■ **Exercise aim**: From the first line to the last, copy the listing exactly and omit the pictures.

■ **Data in this exercise**:
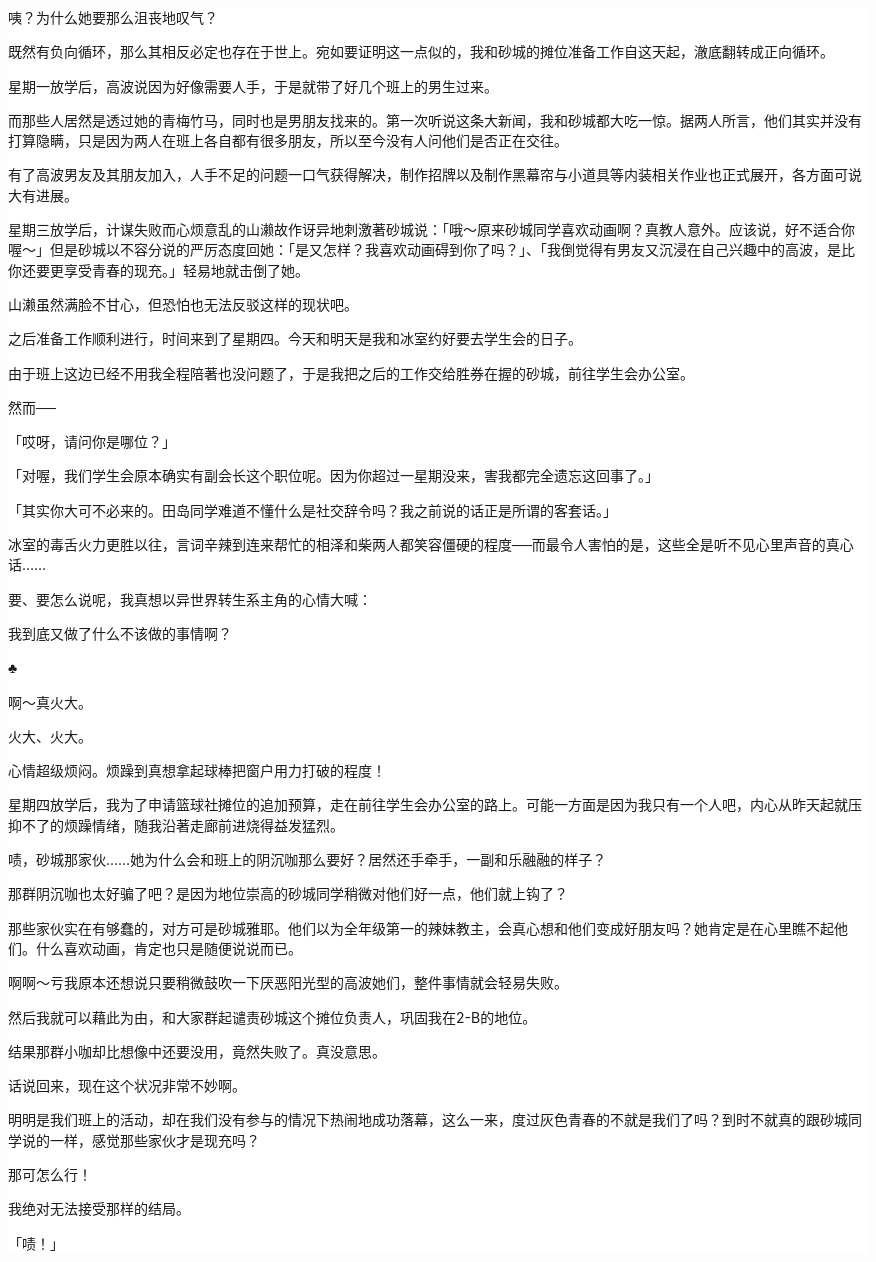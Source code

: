 咦？为什么她要那么沮丧地叹气？

既然有负向循环，那么其相反必定也存在于世上。宛如要证明这一点似的，我和砂城的摊位准备工作自这天起，澈底翻转成正向循环。

星期一放学后，高波说因为好像需要人手，于是就带了好几个班上的男生过来。

而那些人居然是透过她的青梅竹马，同时也是男朋友找来的。第一次听说这条大新闻，我和砂城都大吃一惊。据两人所言，他们其实并没有打算隐瞒，只是因为两人在班上各自都有很多朋友，所以至今没有人问他们是否正在交往。

有了高波男友及其朋友加入，人手不足的问题一口气获得解决，制作招牌以及制作黑幕帘与小道具等内装相关作业也正式展开，各方面可说大有进展。

星期三放学后，计谋失败而心烦意乱的山濑故作讶异地刺激著砂城说：「哦～原来砂城同学喜欢动画啊？真教人意外。应该说，好不适合你喔～」但是砂城以不容分说的严厉态度回她：「是又怎样？我喜欢动画碍到你了吗？」、「我倒觉得有男友又沉浸在自己兴趣中的高波，是比你还要更享受青春的现充。」轻易地就击倒了她。

山濑虽然满脸不甘心，但恐怕也无法反驳这样的现状吧。

之后准备工作顺利进行，时间来到了星期四。今天和明天是我和冰室约好要去学生会的日子。

由于班上这边已经不用我全程陪著也没问题了，于是我把之后的工作交给胜券在握的砂城，前往学生会办公室。

然而──

「哎呀，请问你是哪位？」

「对喔，我们学生会原本确实有副会长这个职位呢。因为你超过一星期没来，害我都完全遗忘这回事了。」

「其实你大可不必来的。田岛同学难道不懂什么是社交辞令吗？我之前说的话正是所谓的客套话。」

冰室的毒舌火力更胜以往，言词辛辣到连来帮忙的相泽和柴两人都笑容僵硬的程度──而最令人害怕的是，这些全是听不见心里声音的真心话……

要、要怎么说呢，我真想以异世界转生系主角的心情大喊：

我到底又做了什么不该做的事情啊？

♣

啊～真火大。

火大、火大。

心情超级烦闷。烦躁到真想拿起球棒把窗户用力打破的程度！

星期四放学后，我为了申请篮球社摊位的追加预算，走在前往学生会办公室的路上。可能一方面是因为我只有一个人吧，内心从昨天起就压抑不了的烦躁情绪，随我沿著走廊前进烧得益发猛烈。

啧，砂城那家伙……她为什么会和班上的阴沉咖那么要好？居然还手牵手，一副和乐融融的样子？

那群阴沉咖也太好骗了吧？是因为地位崇高的砂城同学稍微对他们好一点，他们就上钩了？

那些家伙实在有够蠢的，对方可是砂城雅耶。他们以为全年级第一的辣妹教主，会真心想和他们变成好朋友吗？她肯定是在心里瞧不起他们。什么喜欢动画，肯定也只是随便说说而已。

啊啊～亏我原本还想说只要稍微鼓吹一下厌恶阳光型的高波她们，整件事情就会轻易失败。

然后我就可以藉此为由，和大家群起谴责砂城这个摊位负责人，巩固我在2-B的地位。

结果那群小咖却比想像中还要没用，竟然失败了。真没意思。

话说回来，现在这个状况非常不妙啊。

明明是我们班上的活动，却在我们没有参与的情况下热闹地成功落幕，这么一来，度过灰色青春的不就是我们了吗？到时不就真的跟砂城同学说的一样，感觉那些家伙才是现充吗？

那可怎么行！

我绝对无法接受那样的结局。

「啧！」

■ **Result for this task**:
Source code

: 咦？为什么她要那么沮丧地叹气？

既然有负向循环，那么其相反必定也存在于世上。宛如要证明这一点似的，我和砂城的摊位准备工作自这天起，澈底翻转成正向循环。

星期一放学后，高波说因为好像需要人手，于是就带了好几个班上的男生过来。

而那些人居然是透过她的青梅竹马，同时也是男朋友找来的。第一次听说这条大新闻，我和砂城都大吃一惊。据两人所言，他们其实并没有打算隐瞒，只是因为两人在班上各自都有很多朋友，所以至今没有人问他们是否正在交往。

有了高波男友及其朋友加入，人手不足的问题一口气获得解决，制作招牌以及制作黑幕帘与小道具等内装相关作业也正式展开，各方面可说大有进展。

星期三放学后，计谋失败而心烦意乱的山濑故作讶异地刺激著砂城说：「哦～原来砂城同学喜欢动画啊？真教人意外。应该说，好不适合你喔～」但是砂城以不容分说的严厉态度回她：「是又怎样？我喜欢动画碍到你了吗？」、「我倒觉得有男友又沉浸在自己兴趣中的高波，是比你还要更享受青春的现充。」轻易地就击倒了她。

山濑虽然满脸不甘心，但恐怕也无法反驳这样的现状吧。

之后准备工作顺利进行，时间来到了星期四。今天和明天是我和冰室约好要去学生会的日子。

由于班上这边已经不用我全程陪著也没问题了，于是我把之后的工作交给胜券在握的砂城，前往学生会办公室。

然而──

「哎呀，请问你是哪位？」

「对喔，我们学生会原本确实有副会长这个职位呢。因为你超过一星期没来，害我都完全遗忘这回事了。」

「其实你大可不必来的。田岛同学难道不懂什么是社交辞令吗？我之前说的话正是所谓的客套话。」

冰室的毒舌火力更胜以往，言词辛辣到连来帮忙的相泽和柴两人都笑容僵硬的程度──而最令人害怕的是，这些全是听不见心里声音的真心话……

要、要怎么说呢，我真想以异世界转生系主角的心情大喊：

我到底又做了什么不该做的事情啊？

♣

啊～真火大。

火大、火大。

心情超级烦闷。烦躁到真想拿起球棒把窗户用力打破的程度！

星期四放学后，我为了申请篮球社摊位的追加预算，走在前往学生会办公室的路上。可能一方面是因为我只有一个人吧，内心从昨天起就压抑不了的烦躁情绪，随我沿著走廊前进烧得益发猛烈。

啧，砂城那家伙……她为什么会和班上的阴沉咖那么要好？居然还手牵手，一副和乐融融的样子？

那群阴沉咖也太好骗了吧？是因为地位崇高的砂城同学稍微对他们好一点，他们就上钩了？

那些家伙实在有够蠢的，对方可是砂城雅耶。他们以为全年级第一的辣妹教主，会真心想和他们变成好朋友吗？她肯定是在心里瞧不起他们。什么喜欢动画，肯定也只是随便说说而已。

啊啊～亏我原本还想说只要稍微鼓吹一下厌恶阳光型的高波她们，整件事情就会轻易失败。

然后我就可以藉此为由，和大家群起谴责砂城这个摊位负责人，巩固我在2-B的地位。

结果那群小咖却比想像中还要没用，竟然失败了。真没意思。

话说回来，现在这个状况非常不妙啊。

明明是我们班上的活动，却在我们没有参与的情况下热闹地成功落幕，这么一来，度过灰色青春的不就是我们了吗？到时不就真的跟砂城同学说的一样，感觉那些家伙才是现充吗？

那可怎么行！

我绝对无法接受那样的结局。

「啧！」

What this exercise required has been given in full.